• Sonuç bulunamadı

Varoluşsal Korku Göstergesi Olarak Rüya

A. Varoluşsal Korku

A.2 Varoluşsal Korku Göstergesi Olarak Rüya

İnsan bilincinin açıklamakta en çok zorlandığı, üzerine en çok düşündüğü olgulardan biri de rüyadır. Çağlar boyunca rüyanın çekici gizemine kapılınmış ve üzerine düşünülmüş, her çağda üzerine farklı anlamlar yüklenmiştir. Kehanet bildirme, hastalıkları önceden haber verme, ölümden sonraki hayatla bağlantı kurma gibi metafizik anlamlar yüklenmiştir rüyaya. Oysaki çağımızda rüya, insan bilinçaltının en karanlık noktalarını aydınlatan bir ipucu olarak görülmekte, psikanalizde önemli bir yardımcı tedavi aracı olarak kullanılmaktadır. Bu kadar önem arz eden rüya hakkında elbette ki oldukça fazla araştırma, inceleme yapılmış, bu konuda sayısız eser verilmiştir.

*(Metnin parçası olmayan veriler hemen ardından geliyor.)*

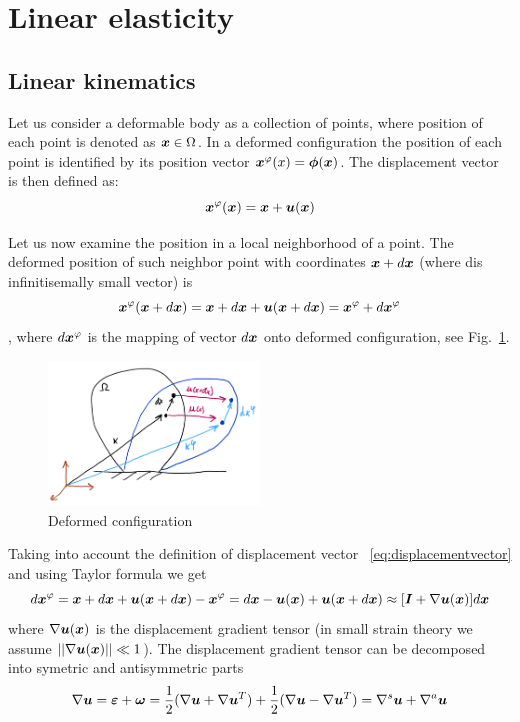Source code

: \documentclass[11pt]{article}
\begin{document}
\section{Linear elasticity}
\subsection{Linear kinematics}
Let us consider a deformable body as a collection of points, where position of each point is denoted as $\x\in\Omega$. In a deformed configuration the position of each point is identified by its position vector $\xd(x) = \mbf{\phi}(\x)$. The displacement vector is then defined as:
\begin{equation}
  \label{eq:displacementvector}
  \xd(\x) = \x + \du(\x)  
\end{equation}

Let us now examine the position in a local neighborhood of a point. The deformed position of such neighbor point with coordinates $\x+d\x$ (where d\x is infinitisemally small vector) is
$$\xd(\x+d\x) = \x+d\x+\du(\x+d\x) = \xd + d\xd$$,
where $d\xd$ is the mapping of vector $d\x$ onto deformed configuration, see Fig.~\ref{fig:deformedconfiguration}.
\begin{figure}
  \begin{center}
    \includegraphics[width=0.5\textwidth]{deformedconfiguration.png}
  \end{center}
  \label{fig:deformedconfiguration}
  \caption{Deformed configuration}
\end{figure}
Taking into account the definition of displacement vector ~\ref{eq:displacementvector} and using Taylor formula we get
\begin{equation}
  d\xd = \x+d\x+\du(\x+d\x)-\xd = d\x-\du(\x)+\du(\x+d\x) \approx [\mbf{I}+\grad\du(\x)]d\x
\end{equation}
where $\grad\du(\x)$ is the displacement gradient tensor (in small strain theory we assume $\vert\vert\grad\du(\x)\vert\vert \ll 1$).
The displacement gradient tensor can be decomposed into symetric and antisymmetric parts
$$
\grad\du = \mbf{\eps}+\mbf{\omega}={1\over 2}(\grad\du+\grad\du^T)+{1\over 2}(\grad\du-\grad\du^T) = \grad^s\mbf{u}+\grad^a\mbf{u}
$$
\end{document}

Freud, Erich Fromm, Irvin Yalom,C. Gustav Jung bu isimlerden sadece birkaçıdır; fakat bu konuda en çok anılan isim Freud'dur. Freud, rüyaları, bilinçdışında gizlenen isteklerin bilinç düzeyindeki anlatımı olarak tanımlamıştır(aktaran GEÇTAN, 1993: 23)

Birçok rüya, anlamının kavranılamadığı imgelerle yüklüdür. Yaşantılarımızla hiçbir şekilde ilgisi olmayan bu imgelere anlam yüklemek çoğu zaman zordur. Bu imgelerin varlık sebebini Engin Geçtan, Psikanaliz ve Sonrası adlı çalışmasında şu cümleyle açıklamıştır: “Rüya gören kişinin algıladığı imgeler, sınırı aşmış olan bilinçdışı duygu ve düşüncelerin maskelenmiş biçimleridir.” (GEÇTAN, 1993: 23)

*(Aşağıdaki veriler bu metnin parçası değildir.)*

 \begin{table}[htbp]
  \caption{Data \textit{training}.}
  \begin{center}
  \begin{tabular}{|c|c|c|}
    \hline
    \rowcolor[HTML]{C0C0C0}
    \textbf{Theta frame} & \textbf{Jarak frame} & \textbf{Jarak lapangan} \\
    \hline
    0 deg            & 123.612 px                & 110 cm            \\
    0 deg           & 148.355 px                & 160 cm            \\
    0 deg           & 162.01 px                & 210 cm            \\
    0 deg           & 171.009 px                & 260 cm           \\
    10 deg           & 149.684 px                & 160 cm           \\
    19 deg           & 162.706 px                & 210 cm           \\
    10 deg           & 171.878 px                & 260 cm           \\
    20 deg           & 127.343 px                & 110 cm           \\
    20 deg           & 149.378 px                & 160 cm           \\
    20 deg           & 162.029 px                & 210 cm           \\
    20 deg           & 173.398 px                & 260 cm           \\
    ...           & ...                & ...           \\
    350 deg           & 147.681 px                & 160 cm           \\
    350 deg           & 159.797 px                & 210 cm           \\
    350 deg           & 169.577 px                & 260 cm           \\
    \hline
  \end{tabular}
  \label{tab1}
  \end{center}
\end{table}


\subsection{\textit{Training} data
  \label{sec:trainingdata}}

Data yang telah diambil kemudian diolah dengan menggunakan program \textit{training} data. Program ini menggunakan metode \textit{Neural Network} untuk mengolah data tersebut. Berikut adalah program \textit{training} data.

Bu bilgi, rüyada görülenlerin, aslında bilinçaltına atılan, bilincin baskıyla en gerilere itilen arzuların, duygu ve düşüncelerin maskelenmiş halleri olduğunu gösterir.

Dolayısıyla rüya kavramına geçmeden önce, bilinç ve bilinçdışı kavramlarını açıklamak gerekmektedir.

Engin Geçtan bilinci, Freud'un bakışıyla "dış dünyadan ya da bedenin içinden gelen algıları fark edebilen zihin bölgesi" (aktaran GEÇTAN, 1993: 26) olarak tanımlamıştır.

Bilinçdışı için ise: “ Genel anlamda bilinçdışı, bilinçli algılamanın dışında kalan tüm zihinsel olayları, dolayısıyla bilinçöncesini de içerir. Dinamik anlamda ise, bilinçdışı, sansür mekanizmasının engeli dolayısıyla bilinç düzeyine ulaşma olanağı olmayan zihinsel süreçler içerir.” (aktaran GEÇTAN, 1993: 27) demektedir.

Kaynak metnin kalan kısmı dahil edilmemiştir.